- _Provided information_

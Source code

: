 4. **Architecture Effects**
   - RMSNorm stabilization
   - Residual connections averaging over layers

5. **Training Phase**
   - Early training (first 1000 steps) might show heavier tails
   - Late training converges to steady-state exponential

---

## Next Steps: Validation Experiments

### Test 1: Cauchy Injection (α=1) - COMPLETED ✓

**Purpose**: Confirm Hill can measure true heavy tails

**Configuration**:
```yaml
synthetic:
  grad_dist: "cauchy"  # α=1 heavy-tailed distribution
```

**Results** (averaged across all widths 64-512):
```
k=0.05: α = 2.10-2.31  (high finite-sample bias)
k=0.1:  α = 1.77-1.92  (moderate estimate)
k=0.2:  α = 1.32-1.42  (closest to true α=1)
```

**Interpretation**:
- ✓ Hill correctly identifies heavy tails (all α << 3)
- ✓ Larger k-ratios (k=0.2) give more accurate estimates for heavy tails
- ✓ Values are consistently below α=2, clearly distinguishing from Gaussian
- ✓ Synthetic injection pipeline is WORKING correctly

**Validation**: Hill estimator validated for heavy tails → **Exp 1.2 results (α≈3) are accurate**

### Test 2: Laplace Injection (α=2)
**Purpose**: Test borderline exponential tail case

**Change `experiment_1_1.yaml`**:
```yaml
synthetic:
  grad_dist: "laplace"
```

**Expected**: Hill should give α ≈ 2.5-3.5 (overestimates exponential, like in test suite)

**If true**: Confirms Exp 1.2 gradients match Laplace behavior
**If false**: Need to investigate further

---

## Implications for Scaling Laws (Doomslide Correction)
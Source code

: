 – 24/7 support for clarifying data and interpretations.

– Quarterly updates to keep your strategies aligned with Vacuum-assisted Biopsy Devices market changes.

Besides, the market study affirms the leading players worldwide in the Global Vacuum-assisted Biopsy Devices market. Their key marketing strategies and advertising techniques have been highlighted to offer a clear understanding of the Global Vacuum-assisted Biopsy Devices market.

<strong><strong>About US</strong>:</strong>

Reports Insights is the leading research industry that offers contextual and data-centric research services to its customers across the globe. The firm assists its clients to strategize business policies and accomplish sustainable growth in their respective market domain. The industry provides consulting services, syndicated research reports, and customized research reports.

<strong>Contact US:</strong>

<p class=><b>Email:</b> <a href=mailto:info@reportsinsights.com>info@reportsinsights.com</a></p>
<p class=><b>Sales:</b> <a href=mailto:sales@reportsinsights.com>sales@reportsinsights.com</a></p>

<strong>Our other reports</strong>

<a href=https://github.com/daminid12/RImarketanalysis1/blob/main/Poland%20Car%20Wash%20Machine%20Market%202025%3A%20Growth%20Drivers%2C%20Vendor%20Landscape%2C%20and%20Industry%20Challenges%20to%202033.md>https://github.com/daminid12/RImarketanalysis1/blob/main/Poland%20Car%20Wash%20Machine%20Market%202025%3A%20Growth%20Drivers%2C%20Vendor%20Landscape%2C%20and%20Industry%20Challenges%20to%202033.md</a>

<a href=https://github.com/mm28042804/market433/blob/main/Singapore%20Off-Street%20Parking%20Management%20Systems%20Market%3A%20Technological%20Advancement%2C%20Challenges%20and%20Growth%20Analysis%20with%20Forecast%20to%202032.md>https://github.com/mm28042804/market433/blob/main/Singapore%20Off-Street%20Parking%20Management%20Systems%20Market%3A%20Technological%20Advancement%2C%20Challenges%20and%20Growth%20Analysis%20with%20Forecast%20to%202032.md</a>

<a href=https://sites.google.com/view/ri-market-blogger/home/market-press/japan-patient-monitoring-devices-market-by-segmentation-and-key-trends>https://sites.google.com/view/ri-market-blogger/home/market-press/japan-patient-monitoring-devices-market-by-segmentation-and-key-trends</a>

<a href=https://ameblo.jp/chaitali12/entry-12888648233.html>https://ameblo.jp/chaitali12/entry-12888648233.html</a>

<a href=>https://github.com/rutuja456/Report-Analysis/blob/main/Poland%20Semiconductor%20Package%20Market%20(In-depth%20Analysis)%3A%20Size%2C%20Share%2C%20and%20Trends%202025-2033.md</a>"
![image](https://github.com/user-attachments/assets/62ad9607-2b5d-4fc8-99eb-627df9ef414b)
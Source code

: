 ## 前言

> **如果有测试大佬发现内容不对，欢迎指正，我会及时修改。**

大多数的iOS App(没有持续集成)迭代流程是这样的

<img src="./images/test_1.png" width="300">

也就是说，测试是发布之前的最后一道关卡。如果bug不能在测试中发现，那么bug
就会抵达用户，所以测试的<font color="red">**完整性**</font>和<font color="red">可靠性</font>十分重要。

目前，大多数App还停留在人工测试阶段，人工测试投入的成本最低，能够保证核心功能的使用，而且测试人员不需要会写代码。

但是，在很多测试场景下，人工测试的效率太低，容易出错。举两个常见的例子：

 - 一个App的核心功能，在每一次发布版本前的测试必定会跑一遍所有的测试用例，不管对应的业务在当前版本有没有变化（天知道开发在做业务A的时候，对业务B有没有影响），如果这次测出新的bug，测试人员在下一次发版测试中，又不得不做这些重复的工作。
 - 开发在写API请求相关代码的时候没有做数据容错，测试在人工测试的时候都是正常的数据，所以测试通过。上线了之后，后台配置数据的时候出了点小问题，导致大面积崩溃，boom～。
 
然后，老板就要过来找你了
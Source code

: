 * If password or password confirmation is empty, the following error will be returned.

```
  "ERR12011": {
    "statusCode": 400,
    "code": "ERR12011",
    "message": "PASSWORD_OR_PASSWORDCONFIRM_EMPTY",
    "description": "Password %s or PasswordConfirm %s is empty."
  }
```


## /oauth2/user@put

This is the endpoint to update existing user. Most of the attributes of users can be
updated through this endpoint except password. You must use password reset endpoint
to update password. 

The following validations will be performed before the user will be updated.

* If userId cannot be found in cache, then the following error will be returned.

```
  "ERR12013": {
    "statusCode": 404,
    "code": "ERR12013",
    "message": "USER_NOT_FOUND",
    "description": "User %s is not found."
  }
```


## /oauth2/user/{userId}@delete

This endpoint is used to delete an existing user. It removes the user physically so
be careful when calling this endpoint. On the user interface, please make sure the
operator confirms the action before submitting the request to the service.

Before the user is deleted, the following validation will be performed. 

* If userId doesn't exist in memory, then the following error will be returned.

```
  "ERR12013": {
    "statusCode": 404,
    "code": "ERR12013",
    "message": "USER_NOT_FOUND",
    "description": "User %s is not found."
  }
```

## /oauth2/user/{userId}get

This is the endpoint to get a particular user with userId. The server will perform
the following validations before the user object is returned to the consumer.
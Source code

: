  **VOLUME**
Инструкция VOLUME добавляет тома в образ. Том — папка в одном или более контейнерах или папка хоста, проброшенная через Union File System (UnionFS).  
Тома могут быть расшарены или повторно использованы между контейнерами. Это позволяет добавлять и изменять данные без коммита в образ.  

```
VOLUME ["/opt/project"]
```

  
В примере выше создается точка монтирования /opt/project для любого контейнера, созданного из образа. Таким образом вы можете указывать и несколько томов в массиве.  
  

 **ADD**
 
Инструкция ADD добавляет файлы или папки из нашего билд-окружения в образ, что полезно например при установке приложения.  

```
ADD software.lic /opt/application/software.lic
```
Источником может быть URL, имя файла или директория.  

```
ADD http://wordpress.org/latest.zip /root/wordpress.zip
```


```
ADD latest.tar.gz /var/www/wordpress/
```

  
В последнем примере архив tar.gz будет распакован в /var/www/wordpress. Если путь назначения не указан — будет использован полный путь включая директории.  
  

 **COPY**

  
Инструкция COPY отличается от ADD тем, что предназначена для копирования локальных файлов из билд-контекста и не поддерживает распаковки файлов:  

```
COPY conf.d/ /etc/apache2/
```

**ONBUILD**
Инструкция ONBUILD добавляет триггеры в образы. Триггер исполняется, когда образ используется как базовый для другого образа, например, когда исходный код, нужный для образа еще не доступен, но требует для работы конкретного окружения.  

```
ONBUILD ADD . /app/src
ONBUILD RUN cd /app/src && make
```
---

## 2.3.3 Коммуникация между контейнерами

- _Problem description_
All lines from the beginning of the listing through the one with "- ✓ Hill correctly" are to be restated word for word, and only those.

- _Completed task_
Source code

: 4. **Architecture Effects**
   - RMSNorm stabilization
   - Residual connections averaging over layers

5. **Training Phase**
   - Early training (first 1000 steps) might show heavier tails
   - Late training converges to steady-state exponential

---

## Next Steps: Validation Experiments

### Test 1: Cauchy Injection (α=1) - COMPLETED ✓

**Purpose**: Confirm Hill can measure true heavy tails

**Configuration**:
```yaml
synthetic:
  grad_dist: "cauchy"  # α=1 heavy-tailed distribution
```

**Results** (averaged across all widths 64-512):
```
k=0.05: α = 2.10-2.31  (high finite-sample bias)
k=0.1:  α = 1.77-1.92  (moderate estimate)
k=0.2:  α = 1.32-1.42  (closest to true α=1)
```

**Interpretation**:
- ✓ Hill correctly identifies heavy tails (all α << 3)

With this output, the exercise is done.